This type of system is inherently an excellent design for any application
that requires little human intervention and that must learn on the go. Created
by Lotfi Zadeh almost thirty years ago, fuzzy logic is a mathematical system
that deals with imprecise descriptions, such as new, nice, or large (Schmuller
14). This concept was also inspired from biological roots. The inherent
vagueness in everyday life motivates fuzzy logic systems (Schmuller 8). In
contrast to the usual yes and no answers, this type of system can distinguish
the shades in-between. This system provides a smart light that can decide
whether a traffic light should be changed more often or remain green longer. In
order for these smart lights to work the system assigns a value to an input and
analyzes all the inputs at once. Those inputs that have the highest value get
the highest amount of attention. Another promising arena of AI is chaos
engineering. The chaos theory is the cutting-edge mathematical discipline aimed
at making sense of the ineffable and finding order among seemingly random events
(Weiss 138). The theory came to life in 1963 at the Massachusetts Institute of
Technology. Edward Lorenz, who was frustrated with weather predictions noted
that they were inaccurate because of the tiny variations in the data. Over time
he noticed that these variations were magnified as time continued. His work went
unnoticed until 1975 when James Yorke detailed the findings to American
Mathematical Monthly. Yorke's work was the foundation of the modern chaos theory
(Weiss 139).
The theory is put into practice by using mathematics to model complex natural
phenomena. A few more implementations of artificial intelligence include
knowledge-based systems, expert systems, and case-based reasoning. All of these
are relatively similar because they all use a fixed set of rules.

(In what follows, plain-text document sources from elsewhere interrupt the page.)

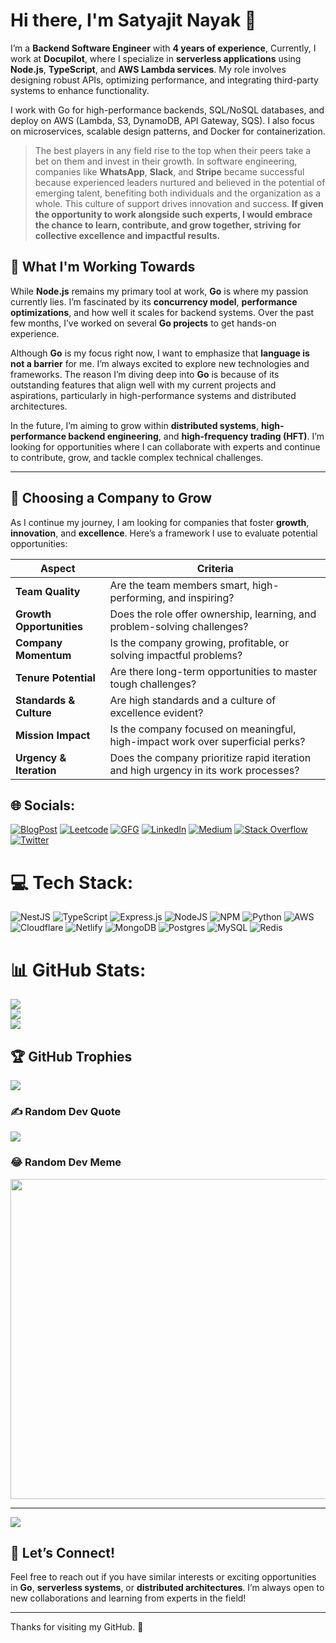 # Hi there, I'm Satyajit Nayak 👋

I’m a **Backend Software Engineer** with **4 years of experience**, Currently, I work at **Docupilot**, where I specialize in **serverless applications** using **Node.js**, **TypeScript**, and **AWS Lambda services**. My role involves designing robust APIs, optimizing performance, and integrating third-party systems to enhance functionality.

I work with Go for high-performance backends, SQL/NoSQL databases, and deploy on AWS (Lambda, S3, DynamoDB, API Gateway, SQS). I also focus on microservices, scalable design patterns, and Docker for containerization.

> The best players in any field rise to the top when their peers take a bet on them and invest in their growth. In software engineering, companies like **WhatsApp**, **Slack**, and **Stripe** became successful because experienced leaders nurtured and believed in the potential of emerging talent, benefiting both individuals and the organization as a whole. This culture of support drives innovation and success. **If given the opportunity to work alongside such experts, I would embrace the chance to learn, contribute, and grow together, striving for collective excellence and impactful results.**

## 🎯 **What I'm Working Towards**

While **Node.js** remains my primary tool at work, **Go** is where my passion currently lies. I’m fascinated by its **concurrency model**, **performance optimizations**, and how well it scales for backend systems. Over the past few months, I’ve worked on several **Go projects** to get hands-on experience.  

Although **Go** is my focus right now, I want to emphasize that **language is not a barrier** for me. I’m always excited to explore new technologies and frameworks. The reason I’m diving deep into **Go** is because of its outstanding features that align well with my current projects and aspirations, particularly in high-performance systems and distributed architectures.

In the future, I’m aiming to grow within **distributed systems**, **high-performance backend engineering**, and **high-frequency trading (HFT)**. I’m looking for opportunities where I can collaborate with experts and continue to contribute, grow, and tackle complex technical challenges.

---

## 🚀 **Choosing a Company to Grow**

As I continue my journey, I am looking for companies that foster **growth**, **innovation**, and **excellence**. Here’s a framework I use to evaluate potential opportunities:

| **Aspect**               | **Criteria**                                                                                  |
|---------------------------|-----------------------------------------------------------------------------------------------|
| **Team Quality**          | Are the team members smart, high-performing, and inspiring?                                   |  
| **Growth Opportunities**  | Does the role offer ownership, learning, and problem-solving challenges?                      |  
| **Company Momentum**      | Is the company growing, profitable, or solving impactful problems?                           |   
| **Tenure Potential**      | Are there long-term opportunities to master tough challenges?                                |    
| **Standards & Culture**   | Are high standards and a culture of excellence evident?                                      |  
| **Mission Impact**        | Is the company focused on meaningful, high-impact work over superficial perks?               |   
| **Urgency & Iteration**   | Does the company prioritize rapid iteration and high urgency in its work processes?          |   


## 🌐 Socials:
[![BlogPost](https://img.shields.io/badge/BlogPost-12100E?logo=leetcode&logoColor=white)](https://satyajitnayk.blogspot.com/) 
[![Leetcode](https://img.shields.io/badge/Leetcode-12100E?logo=leetcode&logoColor=white)](https://leetcode.com/satyajitnayk/) 
[![GFG](https://img.shields.io/badge/GFG-12100E?logo=geeksforgeeks&logoColor=white)](https://auth.geeksforgeeks.org/user/satyajitnayk/practice/) 
[![LinkedIn](https://img.shields.io/badge/LinkedIn-%230077B5.svg?logo=linkedin&logoColor=white)](https://linkedin.com/in/satyajitnayk) [![Medium](https://img.shields.io/badge/Medium-12100E?logo=medium&logoColor=white)](https://medium.com/@satyajitnayk) [![Stack Overflow](https://img.shields.io/badge/-Stackoverflow-FE7A16?logo=stack-overflow&logoColor=white)](https://stackoverflow.com/users/20283532) [![Twitter](https://img.shields.io/badge/Twitter-%231DA1F2.svg?logo=Twitter&logoColor=white)](https://twitter.com/satyajitnayk) 


# 💻 Tech Stack:
![NestJS](https://img.shields.io/badge/nestjs-%23000000.svg?style=for-the-badge&logo=nestjs&logoColor=red) ![TypeScript](https://img.shields.io/badge/typescript-%23007ACC.svg?style=for-the-badge&logo=typescript&logoColor=white) ![Express.js](https://img.shields.io/badge/express.js-%23404d59.svg?style=for-the-badge&logo=express&logoColor=%2361DAFB) ![NodeJS](https://img.shields.io/badge/node.js-6DA55F?style=for-the-badge&logo=node.js&logoColor=white) ![NPM](https://img.shields.io/badge/NPM-%23000000.svg?style=for-the-badge&logo=npm&logoColor=white) ![Python](https://img.shields.io/badge/python-3670A0?style=for-the-badge&logo=python&logoColor=ffdd54) ![AWS](https://img.shields.io/badge/AWS-%23FF9900.svg?style=for-the-badge&logo=amazon-aws&logoColor=white) ![Cloudflare](https://img.shields.io/badge/Cloudflare-F38020?style=for-the-badge&logo=Cloudflare&logoColor=white) ![Netlify](https://img.shields.io/badge/netlify-%23000000.svg?style=for-the-badge&logo=netlify&logoColor=#00C7B7) ![MongoDB](https://img.shields.io/badge/MongoDB-%234ea94b.svg?style=for-the-badge&logo=mongodb&logoColor=white) ![Postgres](https://img.shields.io/badge/postgres-%23316192.svg?style=for-the-badge&logo=postgresql&logoColor=white) ![MySQL](https://img.shields.io/badge/mysql-%2300f.svg?style=for-the-badge&logo=mysql&logoColor=white) ![Redis](https://img.shields.io/badge/redis-%23DD0031.svg?style=for-the-badge&logo=redis&logoColor=white)
# 📊 GitHub Stats:
![](https://github-readme-stats.vercel.app/api?username=satyajitnayk&theme=tokyonight&hide_border=false&include_all_commits=true&count_private=true)<br/>
![](https://github-readme-streak-stats.herokuapp.com/?user=satyajitnayk&theme=tokyonight&hide_border=false)<br/>
![](https://github-readme-stats.vercel.app/api/top-langs/?username=satyajitnayk&theme=tokyonight&hide_border=false&include_all_commits=true&count_private=true&layout=compact)

## 🏆 GitHub Trophies
![](https://github-profile-trophy.vercel.app/?username=satyajitnayk&theme=algolia&no-frame=false&no-bg=false&margin-w=4)

### ✍️ Random Dev Quote
![](https://quotes-github-readme.vercel.app/api?type=horizontal&theme=radical)

### 😂 Random Dev Meme
<img src="https://random-memer.herokuapp.com/" width="512px"/>

---
[![](https://visitcount.itsvg.in/api?id=satyajitnayk&icon=0&color=1)](https://visitcount.itsvg.in)

## 💬 **Let’s Connect!**

Feel free to reach out if you have similar interests or exciting opportunities in **Go**, **serverless systems**, or **distributed architectures**. I’m always open to new collaborations and learning from experts in the field!

---

Thanks for visiting my GitHub. 🚀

Knowledge-based systems (KBS) are systems that depend on a large base of
knowledge to perform difficult tasks (Patterson 13). KBS get their information
from expert knowledge that has been programmed into facts, rules, heuristics and
procedures. Expert systems have proven effective in a number of problem domains
that usually require human intelligence (Patterson 326). They were developed in
the research labs of universities in the 1960's and 1970's. Expert systems are
primarily used as specialized problem solvers. The areas that this can cover are
almost endless. This can include law, chemistry, biology, engineering,
manufacturing, aerospace, military operations, finance, banking, meteorology,
geology, and more. Case-based reasoning (CBR) is similar to expert system
because theoretically they could use the same set of data. CBR has been proposed
as a more psychologically plausible model of the reasoning used by an expert
while expert systems use more fashionable rule-based reasoning systems
(Patterson 329). This type of system uses a different computational element that
decides the outcome of a given input. Making recommendations on which AI systems
work the best almost requires AI itself. Neural networks, unfortunately, have
performance spectrums that continue to dwell at both extremes.